Evan Cummings (left) , Paulo Puccini, Michael Cruickshank and Daniel Arthur sing the entrance hymn during the Mass where they will officially sign in as Paulist novices Aug. 24 at St. Paul's College in Washington, D.C.
Evan Cummings (left) , Paulo Puccini, Michael Cruickshank and Daniel Arthur sing the entrance hymn during the Mass where they will officially sign in as Paulist novices Aug. 24 at St. Paul’s College in Washington, D.C.

“The novitiate is a time for these men to really deepen their relationship with the Lord Jesus Christ,” Father Colgan said, “and from there become men of mission who proclaim the Good News through their actions and example.”

From there, he said, the novices will begin to engage the Paulist charism by becoming men who will preach the Good News, seek unity among Christians, work toward understanding between religions and become reconcilers.

The novices will also be exposed to Paulist history and tradition, and introduced to the writings and experience of Paulist Founder and Servant of God Father Isaac T. Hecker and his companions, according to Father Colgan.

All of this will prepare the novices for their Lenten apostolate, where the four men will experience the Paulist charism through hands-on ministry in one of the 23 Paulist faith communities and centers in North America.

The members of the 2013 Paulist novice class are:

 

Daniel Arthur
Daniel Arthur
Daniel Arthur (right) and Paulist novicemaster Father Richard Colgan, CSP

Age: 36
Hometown: Huntington Beach, Calif.

Like Paulist Founder and Servant of God Father Isaac Hecker was in the 19th century, Mr.

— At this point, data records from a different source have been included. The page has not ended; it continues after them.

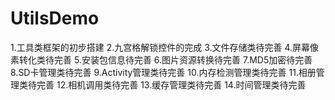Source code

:# UtilsDemo
1.工具类框架的初步搭建
2.九宫格解锁控件的完成
3.文件存储类待完善
4.屏幕像素转化类待完善
5.安装包信息待完善
6.图片资源转换待完善
7.MD5加密待完善
8.SD卡管理类待完善
9.Activity管理类待完善
10.内存检测管理类待完善
11.相册管理类待完善
12.相机调用类待完善
13.缓存管理类待完善
14.时间管理类待完善

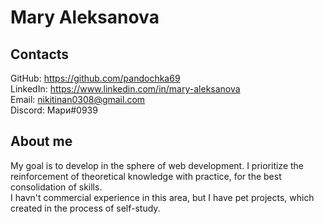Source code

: # Mary Aleksanova

## Contacts
GitHub: <https://github.com/pandochka69> <br>
LinkedIn: <https://www.linkedin.com/in/mary-aleksanova> <br>
Email: <nikitinan0308@gmail.com> <br>
Discord: Мари#0939 <br>

## About me
My goal is to develop in the sphere of web development. I prioritize the reinforcement of theoretical knowledge with practice, for the best consolidation of skills. <br>
I havn't commercial experience in this area, but I have pet projects, which created in the process of self-study.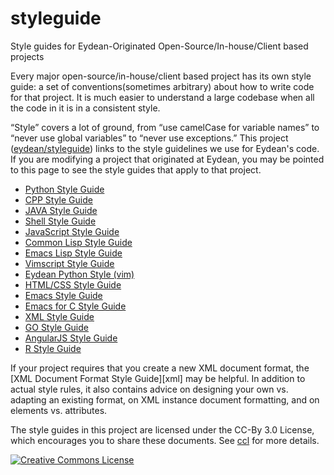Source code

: # styleguide
Style guides for Eydean-Originated Open-Source/In-house/Client based projects

Every major open-source/in-house/client based project has its own style guide:
a set of conventions(sometimes arbitrary) about how to write code for that project. It is much
easier to understand a large codebase when all the code in it is in a
consistent style.

“Style” covers a lot of ground, from “use camelCase for variable names” to
“never use global variables” to “never use exceptions.” This project
([eydean/styleguide](https://github.com/eydean/styleguide)) links to the
style guidelines we use for Eydean's code. If you are modifying a project that
originated at Eydean, you may be pointed to this page to see the style guides
that apply to that project.

-  [Python Style Guide](https://eydean.github.io/styleguide/pyguide)
-  [CPP Style Guide](https://eydean.github.io/styleguide/cppguide)
-  [JAVA Style Guide](https://eydean.github.io/styleguide/javaguide)
-  [Shell Style Guide](https://eydean.github.io/styleguide/shellguide)
-  [JavaScript Style Guide](https://eydean.github.io/styleguide/jsguide)
-  [Common Lisp Style Guide](https://eydean.github.io/styleguide/clguide)
-  [Emacs Lisp Style Guide](https://eydean.github.io/styleguide/elguide)
-  [Vimscript Style Guide](https://eydean.github.io/styleguide/vimguide)
-  [Eydean Python Style (vim)](https://eydean.github.io/styleguide/eydean_python_style)
-  [HTML/CSS Style Guide](https://eydean.github.io/styleguide/htmlcssguide)
-  [Emacs Style Guide](https://eydean.github.io/styleguide/emacsguide)
-  [Emacs for C Style Guide](https://eydean.github.io/styleguide/emacscguide)
-  [XML Style Guide](https://eydean.github.io/styleguide/xmlguide)
-  [GO Style Guide](https://eydean.github.io/styleguide/gostyleguide)
-  [AngularJS Style Guide](https://eydean.github.io/styleguide/angularjsguide)
-  [R Style Guide](https://eydean.github.io/styleguide/rguide)

If your project requires that you create a new XML document format, the [XML
Document Format Style Guide][xml] may be helpful. In addition to actual style
rules, it also contains advice on designing your own vs. adapting an existing
format, on XML instance document formatting, and on elements vs. attributes.

The style guides in this project are licensed under the CC-By 3.0 License,
which encourages you to share these documents.
See [ccl](https://creativecommons.org/licenses/by/3.0/) for more details.

<a rel="license" href="https://creativecommons.org/licenses/by/3.0/"><img alt="Creative Commons License" style="border-width:0" src="https://i.creativecommons.org/l/by/3.0/88x31.png" /></a>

Arthur is a convert to Catholicism, having joined the Church in 2002. “Seeing what [Hecker] did to find his place in the Church and in American culture really resonated with me,” Mr. Arthur said.


Michael Cruickshank
Michael Cruickshank
Michael Cruickshank (right) and Paulist novicemaster Father Richard Colgan, CSP

Age: 31
Hometown: Chelmsford, Mass.
Education: Computer science degree from Washington University, St. Louis, Mo.
Occupation: Financial advisor

Mr. Cruickshank became a parishioner of the Church of St. Paul the Apostle in Manhattan. “The more I got to know the Paulists, the more I could relate to them. I like their charism and mission a great deal.”


Evan Cummings
Evan Cummings
Evan Cummuings (right) and Paulist novicemaster Father Richard Colgan, CSP

Age: 22
Hometown: Layton, Utah
Education: Philosophy degree from Utah State University

Even though he didn’t realize the connection, Mr. Cummings grew up in a parish founded by the Paulists, St. Rose of Lima in Layton, Utah.
“I like all of the different Paulist ministries, and can see myself doing any of them,” said Mr. Cummings.


Paolo Puccini
Paolo Puccini
Paolo Puccini (right) and Paulist novicemaster Father Richard Colgan, CSP

Age: 26
Hometown: Houston, Texas
Education: Mechanical engineering degree from the University of Texas at Austin
Occupation: Mechanical engineer

“I was really attracted to the Paulist mission of evangelization,” said Mr. Puccini. “There seems to be such a definite hunger for God’s Word in the world.